Records from a dataset
----

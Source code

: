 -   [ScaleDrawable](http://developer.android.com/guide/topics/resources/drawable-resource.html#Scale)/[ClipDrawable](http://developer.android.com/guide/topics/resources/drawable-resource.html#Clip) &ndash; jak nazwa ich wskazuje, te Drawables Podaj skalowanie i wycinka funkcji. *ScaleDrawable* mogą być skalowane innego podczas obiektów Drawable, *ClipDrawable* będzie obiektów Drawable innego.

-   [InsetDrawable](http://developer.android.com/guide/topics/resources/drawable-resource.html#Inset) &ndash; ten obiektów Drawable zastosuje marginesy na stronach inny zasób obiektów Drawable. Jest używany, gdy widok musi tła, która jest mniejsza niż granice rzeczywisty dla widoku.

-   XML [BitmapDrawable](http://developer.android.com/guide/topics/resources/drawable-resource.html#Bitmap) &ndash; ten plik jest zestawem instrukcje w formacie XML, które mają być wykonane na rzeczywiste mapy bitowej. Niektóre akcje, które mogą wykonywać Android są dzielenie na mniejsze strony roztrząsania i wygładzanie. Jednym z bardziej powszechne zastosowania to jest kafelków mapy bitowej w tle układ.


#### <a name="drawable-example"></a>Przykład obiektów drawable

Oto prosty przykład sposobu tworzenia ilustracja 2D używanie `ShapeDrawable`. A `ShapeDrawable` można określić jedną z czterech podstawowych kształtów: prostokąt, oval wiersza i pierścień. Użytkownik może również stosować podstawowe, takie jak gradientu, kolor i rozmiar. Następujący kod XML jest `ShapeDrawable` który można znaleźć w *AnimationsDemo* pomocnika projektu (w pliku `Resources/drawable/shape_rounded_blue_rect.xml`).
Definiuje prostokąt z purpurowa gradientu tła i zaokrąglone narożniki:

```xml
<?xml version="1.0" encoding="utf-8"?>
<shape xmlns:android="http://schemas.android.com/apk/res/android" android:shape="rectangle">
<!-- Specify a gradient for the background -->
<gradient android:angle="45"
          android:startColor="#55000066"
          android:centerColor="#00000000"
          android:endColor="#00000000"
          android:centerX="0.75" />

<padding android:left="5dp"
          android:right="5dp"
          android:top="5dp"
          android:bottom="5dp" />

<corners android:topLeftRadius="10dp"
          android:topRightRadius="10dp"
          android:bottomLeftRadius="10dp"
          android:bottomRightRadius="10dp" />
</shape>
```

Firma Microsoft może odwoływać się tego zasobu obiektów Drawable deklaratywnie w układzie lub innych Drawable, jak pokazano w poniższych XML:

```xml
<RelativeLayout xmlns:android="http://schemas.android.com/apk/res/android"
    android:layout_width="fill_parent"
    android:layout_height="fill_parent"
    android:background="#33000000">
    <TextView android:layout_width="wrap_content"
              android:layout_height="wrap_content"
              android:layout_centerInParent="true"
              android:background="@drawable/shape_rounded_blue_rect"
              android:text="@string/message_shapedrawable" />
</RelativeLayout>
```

----

Set every line down again exactly. Begin with the first line of the entries and finish with the line containing "Oto prosty przykład".

Source code

: -   [ScaleDrawable](http://developer.android.com/guide/topics/resources/drawable-resource.html#Scale)/[ClipDrawable](http://developer.android.com/guide/topics/resources/drawable-resource.html#Clip) &ndash; jak nazwa ich wskazuje, te Drawables Podaj skalowanie i wycinka funkcji. *ScaleDrawable* mogą być skalowane innego podczas obiektów Drawable, *ClipDrawable* będzie obiektów Drawable innego.

-   [InsetDrawable](http://developer.android.com/guide/topics/resources/drawable-resource.html#Inset) &ndash; ten obiektów Drawable zastosuje marginesy na stronach inny zasób obiektów Drawable. Jest używany, gdy widok musi tła, która jest mniejsza niż granice rzeczywisty dla widoku.

-   XML [BitmapDrawable](http://developer.android.com/guide/topics/resources/drawable-resource.html#Bitmap) &ndash; ten plik jest zestawem instrukcje w formacie XML, które mają być wykonane na rzeczywiste mapy bitowej. Niektóre akcje, które mogą wykonywać Android są dzielenie na mniejsze strony roztrząsania i wygładzanie. Jednym z bardziej powszechne zastosowania to jest kafelków mapy bitowej w tle układ.


#### <a name="drawable-example"></a>Przykład obiektów drawable

Oto prosty przykład sposobu tworzenia ilustracja 2D używanie `ShapeDrawable`. A `ShapeDrawable` można określić jedną z czterech podstawowych kształtów: prostokąt, oval wiersza i pierścień. Użytkownik może również stosować podstawowe, takie jak gradientu, kolor i rozmiar. Następujący kod XML jest `ShapeDrawable` który można znaleźć w *AnimationsDemo* pomocnika projektu (w pliku `Resources/drawable/shape_rounded_blue_rect.xml`).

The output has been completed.